Strengthening d-p Orbital-Hybridization via Coordination Number Regulation of Manganese Single-Atom Catalysts Toward Fast Kinetic and Long-Life Sodium-Sulfur Batteries

The practical application of room-temperature sodium-sulfur (RT Na-S) batteries is blocked by the notorious shuttle effect of sodium polysulfides (NaPSs) and sluggish refox reaction kinetics. Single-atom catalysts (SACs) have been widely studied for boosting the energy storage performance of RT Na-S batteries. Nevertheless, the catalytic centers of SACs reported so far have focused mainly on symmetrical metal-N-4 structures, which offer weak bonding affinity toward polar NaPSs, leading to detrimental shuttle effect and sluggish sulfur conversion kinetics.
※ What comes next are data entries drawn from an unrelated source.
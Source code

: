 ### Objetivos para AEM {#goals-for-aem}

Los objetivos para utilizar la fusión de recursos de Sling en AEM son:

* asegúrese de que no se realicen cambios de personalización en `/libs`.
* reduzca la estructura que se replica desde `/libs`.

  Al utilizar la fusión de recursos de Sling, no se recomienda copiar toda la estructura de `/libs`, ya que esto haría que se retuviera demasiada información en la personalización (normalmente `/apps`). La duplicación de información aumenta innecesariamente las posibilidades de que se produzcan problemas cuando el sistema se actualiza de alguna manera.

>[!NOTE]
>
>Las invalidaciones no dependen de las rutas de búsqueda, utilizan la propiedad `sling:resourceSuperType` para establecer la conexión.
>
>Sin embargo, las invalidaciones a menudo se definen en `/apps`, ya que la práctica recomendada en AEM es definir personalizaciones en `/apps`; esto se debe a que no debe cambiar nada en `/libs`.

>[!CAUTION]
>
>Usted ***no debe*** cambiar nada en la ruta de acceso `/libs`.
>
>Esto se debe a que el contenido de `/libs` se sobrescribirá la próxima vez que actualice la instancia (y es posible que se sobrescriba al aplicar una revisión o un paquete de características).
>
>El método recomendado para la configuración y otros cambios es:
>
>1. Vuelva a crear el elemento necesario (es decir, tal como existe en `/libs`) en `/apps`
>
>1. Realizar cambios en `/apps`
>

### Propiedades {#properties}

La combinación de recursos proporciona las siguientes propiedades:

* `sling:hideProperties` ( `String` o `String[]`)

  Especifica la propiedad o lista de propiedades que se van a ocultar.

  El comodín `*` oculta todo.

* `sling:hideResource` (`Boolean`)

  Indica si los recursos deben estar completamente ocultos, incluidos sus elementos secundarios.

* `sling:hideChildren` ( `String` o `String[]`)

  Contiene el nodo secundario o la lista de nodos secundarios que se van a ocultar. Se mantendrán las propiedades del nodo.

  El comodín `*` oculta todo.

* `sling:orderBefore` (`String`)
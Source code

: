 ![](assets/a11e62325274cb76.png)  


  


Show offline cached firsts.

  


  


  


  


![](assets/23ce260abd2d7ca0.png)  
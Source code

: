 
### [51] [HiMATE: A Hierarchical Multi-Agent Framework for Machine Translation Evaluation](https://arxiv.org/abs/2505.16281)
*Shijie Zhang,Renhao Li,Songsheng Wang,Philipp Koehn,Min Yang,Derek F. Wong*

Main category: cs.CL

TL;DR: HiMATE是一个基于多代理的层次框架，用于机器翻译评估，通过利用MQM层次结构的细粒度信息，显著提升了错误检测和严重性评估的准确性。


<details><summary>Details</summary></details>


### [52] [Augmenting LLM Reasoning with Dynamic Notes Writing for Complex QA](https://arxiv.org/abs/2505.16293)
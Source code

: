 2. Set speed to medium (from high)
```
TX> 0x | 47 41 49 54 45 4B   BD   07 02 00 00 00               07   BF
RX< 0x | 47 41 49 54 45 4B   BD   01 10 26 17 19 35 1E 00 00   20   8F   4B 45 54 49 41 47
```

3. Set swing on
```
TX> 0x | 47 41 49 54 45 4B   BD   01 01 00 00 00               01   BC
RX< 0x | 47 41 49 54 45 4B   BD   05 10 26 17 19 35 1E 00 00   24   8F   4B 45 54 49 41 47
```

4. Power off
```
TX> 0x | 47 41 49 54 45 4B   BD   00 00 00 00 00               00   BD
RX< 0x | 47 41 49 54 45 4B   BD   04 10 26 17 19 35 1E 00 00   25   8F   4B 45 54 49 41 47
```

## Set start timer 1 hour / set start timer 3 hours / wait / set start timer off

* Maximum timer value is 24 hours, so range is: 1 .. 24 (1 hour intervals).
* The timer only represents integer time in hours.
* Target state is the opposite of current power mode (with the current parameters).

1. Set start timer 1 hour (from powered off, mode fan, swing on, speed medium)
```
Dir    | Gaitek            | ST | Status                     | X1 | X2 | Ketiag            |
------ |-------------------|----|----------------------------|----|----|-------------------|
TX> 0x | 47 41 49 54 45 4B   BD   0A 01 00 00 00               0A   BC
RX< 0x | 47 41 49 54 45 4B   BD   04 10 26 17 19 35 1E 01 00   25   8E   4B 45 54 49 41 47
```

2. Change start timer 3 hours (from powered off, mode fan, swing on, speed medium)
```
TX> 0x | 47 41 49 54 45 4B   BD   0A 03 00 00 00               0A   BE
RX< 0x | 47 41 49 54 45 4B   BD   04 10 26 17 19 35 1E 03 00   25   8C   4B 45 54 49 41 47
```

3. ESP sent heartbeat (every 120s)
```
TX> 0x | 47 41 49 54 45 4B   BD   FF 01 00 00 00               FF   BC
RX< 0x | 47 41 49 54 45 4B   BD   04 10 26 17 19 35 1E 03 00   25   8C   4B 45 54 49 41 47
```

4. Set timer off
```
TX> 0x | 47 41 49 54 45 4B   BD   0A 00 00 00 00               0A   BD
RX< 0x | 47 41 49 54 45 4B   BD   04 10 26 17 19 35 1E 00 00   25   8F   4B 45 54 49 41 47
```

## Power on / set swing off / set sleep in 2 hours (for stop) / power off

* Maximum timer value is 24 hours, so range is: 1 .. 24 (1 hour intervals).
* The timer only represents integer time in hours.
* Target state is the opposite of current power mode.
Herein, a novel asymmetrical Mn-N-2 structure is implanted into nitrogen-doped carbon nanofibers (Mn-N-2/CNs) through thermal NH3 etching of a symmetrical Mn-N2O2 structure. The Mn-N-2 structure promotes the bonding affinity and catalytic conversion of NaPSs due to the strengthened d-p orbital-hybridization between the d orbital of Mn in the Mn-N-2 structure and the p orbital of S in NaPSs. Consequently, Mn-N-2/CNs@S achieves a high capacity of 458 mAh g(-1) at 3.0 C with a capacity decay of 0.23% over 2300 cycles. This work offers a promising pathway for regulating the coordination number of SACs with strengthened d-p orbital-hybridization for high-performance RT Na-S batteries.